On stage in 2007 at the Commodore, Tortoise and Fond of Tigers – each a band where two people would play drum kits at once – didn't share kits. "They had two and we had two," Gaucher said.

Gaucher noticed the forward-thinking Tortoise using digital pitched percussion instruments. "They looked more like a percussion ensemble than a rock band. They still have the bass and the guitar, but everything else is basically percussion."

"I remember it being one of those shows where everything is vibrating," Lyons said. "You’re just along for the ride of this intense propulsive energy that's happening."

Lyons recalled another moment in technology when he got a glimpse of the Tortoise dressing room, "seeing a number of the Tortoise guys on laptops, like maybe sending emails."

"At the time it just felt weird, like, why would you be on the computer?" Lyons laughed.

Footage of several numbers from Tortoise's set is on Youtube, uploaded by a user named 'submodalitee'. (I haven't identified who that is.)

Fond of Tigers haven't released an album since Uninhabit in 2016.

"We'd already put out a first record, and the second one was about to come out," Lyons said of the 2007 situation. He told me about the band's touring around that jazzfest season: the Guelph Jazz Festival, more Ontario dates, and Quebec's celebrated avant-garde Festival International Musique Actuelle de Victoriaville.

"I'm really proud of that band," Gaucher said. "If I had to pick a tune, I'd probably pick ‘Pemberdunn Maple Wolfs’."

That track is on Release the Saviours, which came out after the show opening for Tortoise. Morgan McDonald's piano and Jesse Zubot's violin climb without end while JP Carter's trumpet blows into your left ear, and Lyons' guitar distorts in the middle background. The two drummers – Skye Brooks and Gaucher – lay a carpet of thunder. Lyons and Carter lock in for a brief riff, and then after a few more minutes of that thunderous brew, the rest of the 12-minute piece alternates between softer moments and straight-up riffing.

Allan MacInnis wrote for his blog Alienated in Vancouver at the time about "the two drummers for Fond of Tigers, who blew Tortoise away and really generated an amazing amount of excitement at the Commodore".

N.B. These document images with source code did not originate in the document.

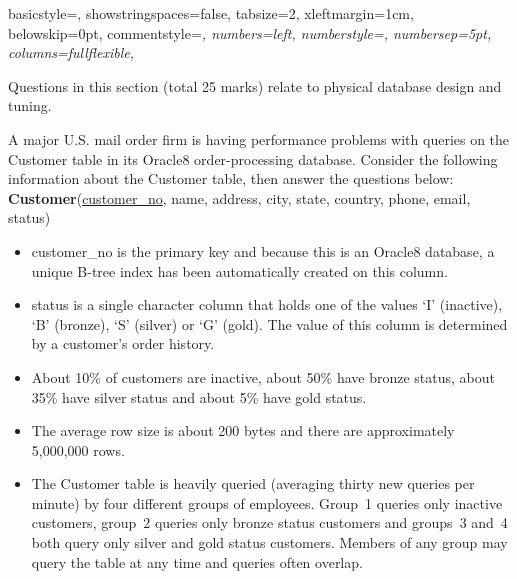 \documentclass{ouexam}
\begin{document}
\lstset%
{	basicstyle=\sffamily,
	showstringspaces=false,
	tabsize=2,
	xleftmargin=1cm,
	belowskip=0pt,
	commentstyle=\itshape,
	numbers=left,
	numberstyle=\scriptsize,
	numbersep=5pt,
	columns=fullflexible,
}

\maketitlepage


\begin{examsection}{25}{}{Questions in this section (total 25 marks) relate to
physical database design and tuning.}


\begin{question}{10}

	A major U.S. mail order firm is having performance problems with queries on
	the \textsf{Customer} table in its Oracle8 order-processing database.
	Consider the following information about the \textsf{Customer} table, then
	answer the questions below:	\\

	\textsf{\textbf{Customer}(\underline{customer\_no}, name, address, city,
	state, country, phone, email, status)}

	\begin{itemize}

		\item \textsf{customer\_no} is the primary key and because this is an
		Oracle8 database, a unique B-tree index has been automatically created
		on this column.

		\item \textsf{status} is a single character column that holds one of
		the values `I' (inactive), `B' (bronze), `S' (silver) or `G' (gold).
		The value of this column is determined by a customer's order history.

		\item About 10\% of customers are inactive, about 50\% have bronze
		status, about 35\% have silver status and about 5\% have gold status.

		\item The average row size is about 200 bytes and there are
		approximately 5,000,000 rows.

		\item The \textsf{Customer} table is heavily queried (averaging thirty
		new queries per minute) by four different groups of employees. Group~1
		queries only inactive customers, group~2 queries only bronze status
		customers and groups~3 and~4 both query only silver and gold status
		customers. Members of any group may query the table at any time and
		queries often overlap.


\end{itemize}
\end{question}
\end{examsection}
\end{document}
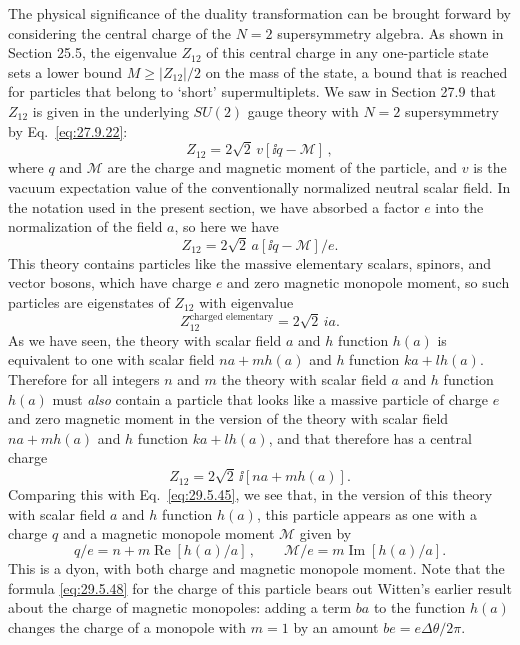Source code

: The physical significance of the duality transformation can be brought
forward by considering the central charge of the \(N=2\) supersymmetry
algebra. As shown in Section 25.5, the eigenvalue \(Z_{12}\) of this central
charge in any one-particle state sets a lower bound
\(M\geq\lvert Z_{12}\rvert/2\) on the mass of the state, a bound that is
reached for particles that belong to `short' supermultiplets. We saw in
Section 27.9 that \(Z_{12}\) is given in the underlying \(SU(2)\) gauge
theory with \(N=2\) supersymmetry by Eq.~\eqref{eq:27.9.22}:
\[
  Z_{12}=2\sqrt{2}\,v[\ii q-\mathcal{M}]\,,
\]
where \(q\) and \(\mathcal{M}\) are the charge and magnetic moment of the
particle, and \(v\) is the vacuum expectation value of the conventionally
normalized neutral scalar field. In the notation used in the present
section, we have absorbed a factor \(e\) into the normalization of the field
\(a\), so here we have
\begin{equation}
  Z_{12}=2\sqrt{2}\,a[\ii q-\mathcal{M}]/e.
  \tag{29.5.45}\label{eq:29.5.45}
\end{equation}
This theory contains particles like the massive elementary scalars, spinors,
and vector bosons, which have charge \(e\) and zero magnetic monopole moment,
so such particles are eigenstates of \(Z_{12}\) with eigenvalue
\begin{equation}
  Z_{12}^{\text{charged elementary}}=2\sqrt{2}\,ia.
  \tag{29.5.46}\label{eq:29.5.46}
\end{equation}
As we have seen, the theory with scalar field \(a\) and \(h\) function
\(h(a)\) is equivalent to one with scalar field \(na+mh(a)\) and \(h\)
function \(ka+lh(a)\). Therefore for all integers \(n\) and \(m\) the theory
with scalar field \(a\) and \(h\) function \(h(a)\) must \textit{also}
contain a particle that looks like a massive particle of charge \(e\) and
zero magnetic moment in the version of the theory with scalar field
\(na+mh(a)\) and \(h\) function \(ka+lh(a)\), and that therefore has a
central charge
\begin{equation}
  Z_{12}=2\sqrt{2}\,\ii[na+mh(a)].
  \tag{29.5.47}\label{eq:29.5.47}
\end{equation}
Comparing this with Eq.~\eqref{eq:29.5.45}, we see that, in the version of
this theory with scalar field \(a\) and \(h\) function \(h(a)\), this
particle appears as one with a charge \(q\) and a magnetic monopole moment
\(\mathcal{M}\) given by
\begin{equation}
  q/e=n+m\operatorname{Re}[h(a)/a]\,,
  \qquad
  \mathcal{M}/e=m\operatorname{Im}[h(a)/a].
  \tag{29.5.48}\label{eq:29.5.48}
\end{equation}
This is a dyon, with both charge and magnetic monopole moment. Note that the
formula \eqref{eq:29.5.48} for the charge of this particle bears out Witten's
earlier result about the charge of magnetic monopoles: adding a term \(ba\)
to the function \(h(a)\) changes the charge of a monopole with \(m=1\) by an
amount \(be=e\Delta\theta/2\pi\).


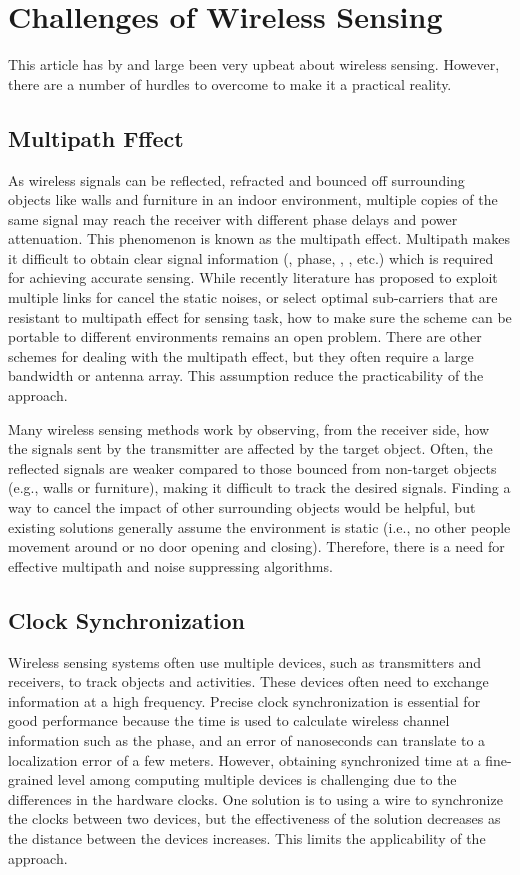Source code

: \section{Challenges of Wireless Sensing}
This article has by and large been very upbeat about wireless sensing. However, there are a number of hurdles to overcome to make it a
practical reality.

\subsection{Multipath Fffect}

As wireless signals can be reflected, refracted and bounced off surrounding objects like walls and furniture in an indoor environment,
multiple copies of the same signal may reach the receiver with different phase delays and power attenuation. This phenomenon is known as
the multipath effect. Multipath makes it difficult to obtain clear signal information (\RSSI, phase, \AoA, \TOF, etc.) which is required
for achieving accurate sensing. While recently literature has proposed to exploit multiple links for cancel the static noises, or select
optimal sub-carriers that are resistant to multipath effect for sensing task, how to make sure the scheme can be portable to different
environments remains an open problem. There are other schemes for dealing with the multipath effect, but they often require a large
bandwidth or antenna array. This assumption reduce the practicability of the approach.


Many wireless sensing methods work by observing, from the receiver side, how the signals sent by the transmitter are affected by the target
object. Often, the reflected signals are weaker compared to those bounced from non-target objects (e.g., walls or furniture), making it
difficult to track the desired signals. Finding a way to cancel the impact of other surrounding objects would be helpful, but existing
solutions generally assume the environment is static (i.e., no other people movement around or no door opening and closing). Therefore,
there is a need for effective multipath and noise suppressing algorithms.


\subsection{Clock Synchronization} Wireless sensing systems often use multiple devices, such as transmitters and receivers, to track
objects and activities. These devices often need to exchange information at a high frequency. Precise clock synchronization is essential
for good performance because the time is used to calculate wireless channel information such as the phase, and an error of nanoseconds can
translate to a localization error of a few meters. However, obtaining synchronized time at a fine-grained level among computing multiple
devices is challenging due to the differences in the hardware clocks. One solution is to using a wire to synchronize the clocks between two
devices, but the effectiveness of the solution decreases as the distance between the devices increases. This limits the applicability of
the approach.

Fond of Tigers merged noisy music from artist spaces with percussive rock that could fill a big festival set. "I remember thinking how much I liked having that complement of playing 1067 and then playing the Commodore the next month," Lyons said. "Both felt right in their own way. It didn't feel like a contradiction."

Gaucher appreciated the era gone by: the jazzfest presenting at this venue almost every night. He remembered an artist who played there just three nights after them, Kid Koala, as well as others like "John Scofield, Medeski, Martin & Wood, all those kind of groups. And then locals opening, so these local bands got all these amazing opportunities."

2007 jazzfest program page

Gaucher described Tortoise's new album as representative of the TNT era that he dug in the early 2000s. He called Touch "a snapshot of that band, that approach, that sound, that aesthetic. But now, it's partly rear-view, partly it's like looking at a double image in a way. In my mind it sort of looks back, but it's also saying, we're also here now and looking forward. So yeah, it's interesting. I've always followed them, but they were my favourite band back 20 years ago."

One current group with Gaucher in it, Sick Boss, seems to me particularly close to Fond of Tigers. Gaucher also plays in the bands Star System and Tiny Pyramids, inspired by the music of Sun Ra. Then there's his ensemble playing with Alvaro Rojas, Feven Kidane, and many others.

Lyons now works for Coastal Jazz. On February 26 at Tyrant Studios, he co-presents a project called Applied Silence, with writer and director José Teodoro. They describe their 2023 record Screen Door as "a tonally dynamic merging of atmospheric post-rock and intimate first-person narrative". At the show, they'll interpret this theatrical-experimental work alongside Tyrant booker Daniel Deorksen, Fond of Tigers bandmates JP Carter and Shanto Acharia, and someone who worked at the Sugar Refinery and booked Gaucher there for a DJ set, Ida Nilsen (whose music as Great Aunt Ida I naively turned over here in my early days writing).

"Everything slowly collected around this shared, almost tandem scene of Sugar Refinery and 1067," Lyons said to sum up Fond of Tigers' origin. Just as this portrait of a scene made me wonder what my first time hearing Tortoise live will be like, it also made me wonder who will look back 20 years from now on their formative times, and at which places they'll have happened.